Macroeventos católicos
Dialogoo tipico, ponga usted ojo y atencion (nota del Gato editor)
–¿O sea que es usted contrario a peregrinaciones y grandes encuentros católicos?–¿Pero usted sabe leer? Lea de nuevo, por favor, lo que he escrito, y procure enterarse de lo que digo. [¡Qué hombre, éste! Qué castigo].
Merece la pena considerar el fenómeno, relativamente nuevo en la Iglesia católica, de los macro-eventos eclesiales. Siempre los ha habido en la historia de la Iglesia –los Años santos jubilares, por ejemplo–, pero son cada vez más numerosos en los últimos decenios, entre otras cosas porque actualmente hay una facilidad para los viajes que antiguamente no había.
Los ritos sacramentales de la penitencia, por ejemplo, tardaron muchos siglos en alcanzar una estabilidad durable y universal. Eso no significa que al principio su celebración fuera mala, errónea, equivocada: en absoluto. Eso significa que no sólamente en la doctrina, sino también en las formas disciplinares y celebrativas va concediendo Dios a su Iglesia un desarrollo perfectivo: «el Espíritu de la verdad os guiará hacia la verdad completa» (Jn 16,13). No tiene, pues, que extrañarnos que grandes celebraciones, como las Jornadas Mundiales de la Juventud, relativamente recientes, sean llevadas por Dios hacia formas cada vez más perfectas. Con un ejemplo:
¿Es posible celebrar la Eucaristía en forma ordenada y discreta con un millón o dos de participantes? Algunos hay que lo ven muy difícil, si se piensa especialmente en la distribución de la comunión. ¿Sería cosa de reconsiderar si es conveniente enmarcar en la Misa unas asambleas tan enormemente numerosas? En Religión en libertadMotu proprio esta cuestión. Y no tenemos por qué considerar sus proposiciones como piarum aurium offensivi (ofensivas a los oídos piadosos). «Hágase todo con orden y discreción», decía San Pablo sobre las asambleas cristianas (1Cor 14,40).
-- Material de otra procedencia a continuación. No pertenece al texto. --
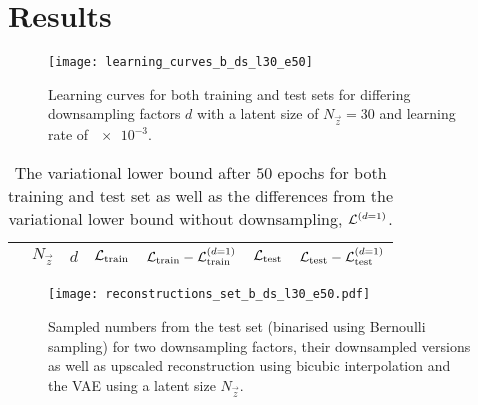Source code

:\section{Results}
\label{sec:results}

\begin{figure*}
	\centering
	\texttt{[image: learning\_curves\_b\_ds\_l30\_e50]}
	\caption{Learning curves for both training and test sets for differing downsampling factors $d$ with a latent size of $N_{\vec{z}} = 30$ and learning rate of $\num{e-3}$.}
	\label{fig:learning_curves}
\end{figure*}

\begin{table*}
	\centering
	\caption{
		The variational lower bound after $50$ epochs for both training and test set as well as the differences from the variational lower bound without downsampling, $\mathcal{L}^{(d = 1)}$.
	}
	\label{tab:variational_lower_bound}
	\setlength{\tabcolsep}{1em}
	\begin{tabular}{
			l@{}
			S[table-format = 2.0]
			S[table-format = 1.0]
			S[table-format = -3.2]
			S[table-format = -3.2]
			S[table-format = -2.2]
			S[table-format = -2.2]
		}
		\toprule
		& {$N_{\vec{z}}$} & {$d$} & {$\mathcal{L}_{\text{train}}$}
		& {$\mathcal{L}_{\text{train}} - \mathcal{L}_{\text{train}}^{(d = 1)}$}
		& {$\mathcal{L}_{\text{test}}$}
		& {$\mathcal{L}_{\text{test}} - \mathcal{L}_{\text{test}}^{(d = 1)}$} \\
		\midrule
		
		\bottomrule
	\end{tabular}
\end{table*}

\begin{figure*}
	\centering
	\texttt{[image: reconstructions\_set\_b\_ds\_l30\_e50.pdf]}
	\caption{
		Sampled numbers from the test set (binarised using Bernoulli sampling) for two downsampling factors,
		their downsampled versions as well as upscaled reconstruction using bicubic interpolation and the VAE using a latent size $N_{\vec{z}}$.
	}
	\label{fig:samples}
\end{figure*}

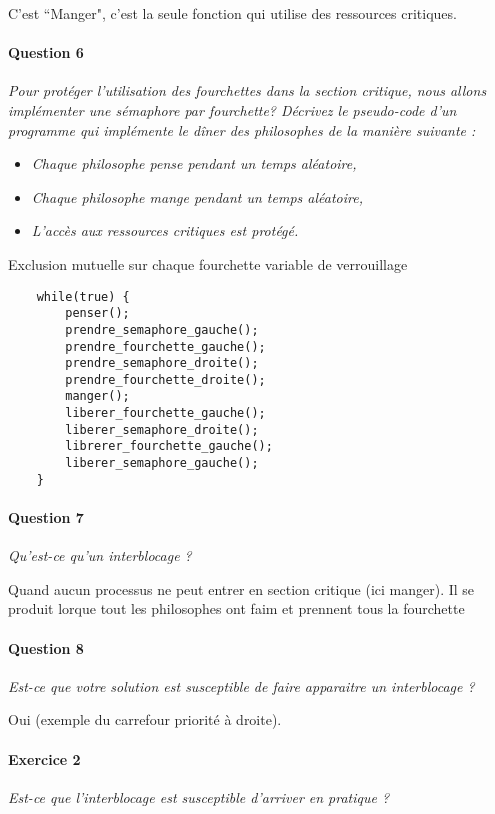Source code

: \documentclass[11pt, a4paper]{article}
\begin{document}
C'est ``Manger", c'est la seule fonction qui utilise des ressources critiques.

\paragraph{Question 6} \emph{Pour protéger l'utilisation des fourchettes dans la section critique, nous allons implémenter une sémaphore par fourchette? Décrivez le pseudo-code d'un programme qui implémente le dîner des philosophes de la manière suivante :}

    \begin{itemize}
    \item \emph{Chaque philosophe pense pendant un temps aléatoire,}
    \item \emph{Chaque philosophe mange pendant un temps aléatoire,}
    \item \emph{L'accès aux ressources critiques est protégé.}
    \end{itemize}

Exclusion mutuelle sur chaque fourchette variable de verrouillage

    \begin{verbatim}
    while(true) {
        penser();
        prendre_semaphore_gauche();
        prendre_fourchette_gauche();
        prendre_semaphore_droite();
        prendre_fourchette_droite();
        manger();
        liberer_fourchette_gauche();
        liberer_semaphore_droite();
        librerer_fourchette_gauche();
        liberer_semaphore_gauche();
    }
    \end{verbatim}

\paragraph{Question 7} \emph{Qu'est-ce qu'un interblocage ?}

Quand aucun processus ne peut entrer en section critique (ici manger). Il se produit lorque tout les philosophes ont faim et prennent tous la fourchette

\paragraph{Question 8} \emph{Est-ce que votre solution est susceptible de faire apparaitre un interblocage ?}

Oui (exemple du carrefour priorité à droite).

\paragraph{Exercice 2} \emph{Est-ce que l'interblocage est susceptible d'arriver en pratique ?}
\end{document}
Con la ayuda de Dios, busquemos en todo crecer en la perfección evangélica personal y eclesial. examinaba recientemente
Los grandes Encuentros católicos son de suyo santos y santificantes. Parto de ese convencimiento. El mismo hecho de que a veces –como los Años Santos, los Congresos Eucarísticos, las Jornadas Mundiales de la Juventud, ciertas Peregrinaciones y Marchas, etc.– sean organizados por la Santa Sede o por los Obispos de una nación, y estén incluso a veces unidos a la Indulgencia plenaria, ya debe hacernos pensar que son de Dios. Pero además, «por sus frutos los conoceréis». Cuántas veces, con ocasión de estos grandes encuentros nacionales o mundiales, tantos bautizados alejados de la Iglesia han vuelto a ello, no pocos se han confesado después de años de no hacerlo, muchos han acrecentado su amor a Cristo y a la Iglesia, han fortalecido su impulso apostólico, y en no pocos casos, concretamente en los jóvenes, han reconocido finalmente la llamada que el Señor les venía haciendo a la vida sacerdotal, religiosa, misionera, matrimonial. Bendigamos al Señor.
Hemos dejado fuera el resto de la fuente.